**TASK TO COMPLETE**
Reproduce the listing below exactly. Pictures do not belong in the copy.
[RECORDS TO PROCESS]
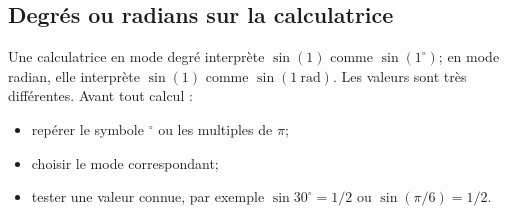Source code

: \subsection{Degrés ou radians sur la calculatrice}

Une calculatrice en mode degré interprète $\sin(1)$ comme $\sin(1^\circ)$; en mode radian, elle interprète $\sin(1)$ comme $\sin(1\ \text{rad})$. Les valeurs sont très différentes. Avant tout calcul :
\begin{itemize}
\item repérer le symbole $^\circ$ ou les multiples de $\pi$;
\item choisir le mode correspondant;
\item tester une valeur connue, par exemple $\sin30^\circ=1/2$ ou $\sin(\pi/6)=1/2$.
\end{itemize}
[/RECORDS TO PROCESS]
**YOUR SOLUTION**
Source code

: \subsection{Degrés ou radians sur la calculatrice}

Une calculatrice en mode degré interprète $\sin(1)$ comme $\sin(1^\circ)$; en mode radian, elle interprète $\sin(1)$ comme $\sin(1\ \text{rad})$. Les valeurs sont très différentes. Avant tout calcul :
\begin{itemize}
\item repérer le symbole $^\circ$ ou les multiples de $\pi$;
\item choisir le mode correspondant;
\item tester une valeur connue, par exemple $\sin30^\circ=1/2$ ou $\sin(\pi/6)=1/2$.
\end{itemize}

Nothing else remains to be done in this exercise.